Artemis begins with Jazz’s narrow escape, establishing the centrality of survival to the novel. In fact, the first three chapters repeatedly demonstrate the importance of survival awareness. Artemis functions only because of safety protocols: For example, Jazz describes a complex cleansing process anyone who has been on the moon’s surface must undergo to avoid introducing lunar dust into the colony’s air supply. The entire population submits to such rules to survive, though there are relatively few laws and the colony exists outside any country’s jurisdiction. Instead, Artemis relies on mechanisms like the guilds to enforce safety standards (as Bob does when he fails Jazz) and the community itself to police morality. Even Rudy, Artemis’s only real law enforcement, seems as likely to resort to vigilante justice as to official channels, as his punishment of the abusive husband demonstrates. The size of Artemis, roughly 2,000 permanent residents, allows this governing system to operate.

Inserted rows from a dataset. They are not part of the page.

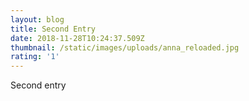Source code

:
 ```yaml
---
layout: blog
title: Second Entry
date: 2018-11-28T10:24:37.509Z
thumbnail: /static/images/uploads/anna_reloaded.jpg
rating: '1'
---
```

Second entry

However, the libertarian atmosphere gives rise to obvious tensions. As someone who has grown up in this environment, Jazz values independence and disdains rules, as evidenced by her frustration with Bob. Though she recognizes the importance of safety protocols, she chafes when they are enforced. She also draws repeated attention to the wealth disparities that have arisen in Artemis’s entrepreneurial environment: Her description of the “bubbles” in which residents and visitors live, including her own cramped quarters, reveals a class-segregated society. What’s more, the restrictions that do exist in Artemis are not applied evenly. The wealthier one is, the less the rules matter—including those designed to safeguard survival itself. Trond, for example, smokes and has a lighter despite this being a significant fire hazard. His money gives him access to the administrator, contraband, and far more resources than the average person.

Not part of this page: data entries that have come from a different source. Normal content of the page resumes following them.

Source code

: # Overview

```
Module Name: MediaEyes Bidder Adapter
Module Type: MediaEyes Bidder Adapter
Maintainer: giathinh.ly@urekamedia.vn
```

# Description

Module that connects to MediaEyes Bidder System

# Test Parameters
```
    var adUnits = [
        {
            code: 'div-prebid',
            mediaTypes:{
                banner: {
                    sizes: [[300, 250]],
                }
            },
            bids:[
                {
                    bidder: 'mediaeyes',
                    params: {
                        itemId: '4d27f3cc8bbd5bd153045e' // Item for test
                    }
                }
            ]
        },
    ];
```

The freedom on Artemis extends to sex. Jazz recommends sex workers to a near stranger and describes sex work as “a service performed for a payment” (15). Sex seems constantly on characters’ minds, and the Artemisians are more open about it than their counterparts on Earth. Svoboda asks Jazz to use his reusable condom, though neither is entirely comfortable with the conversation. Young Jazz and her pen pal discussing their burgeoning sex life. Even during the planning of corporate espionage, Trond objectifies Jazz, asking as she straddles a backward chair, “Do women know how sexy they look when they sit like that?” (54). Sexuality dominates the narrative, with Weir drawing particular attention to Jazz’s gender and sexual activity. Though she does not seem overly concerned with either, the men around her discuss and comment on it repeatedly.

Though she jokes about sex to fit in with her predominantly male counterparts, Jazz’s main motivation is instead money. After the misadventure that opens the novel, Jazz notes that she bought the compromised suit secondhand. Money is thus a matter of survival, and Jazz does everything she can to earn more. She smuggles cigars, lives in a coffin, and makes deliveries as a porter, all for a little more money. Her beer at the pub coincides with morose musings about the sad state of her bank account. She has “this bad habit of checking [her] bank account every day, as if compulsively looking at it would make it grow” (33). When she visits her father, the second thing he asks her is if she needs money. Even as a young girl, Jazz tells Kelvin that she wants to be rich when she grows up. Jazz’s financial motivation are well established by the time she accepts Trond’s job in exchange for a million slugs. The self-interest that governs Jazz at this point also lays the groundwork for her moral evolution and the related theme of The Hero’s Journey: Rebirth Through Self-Sacrifice.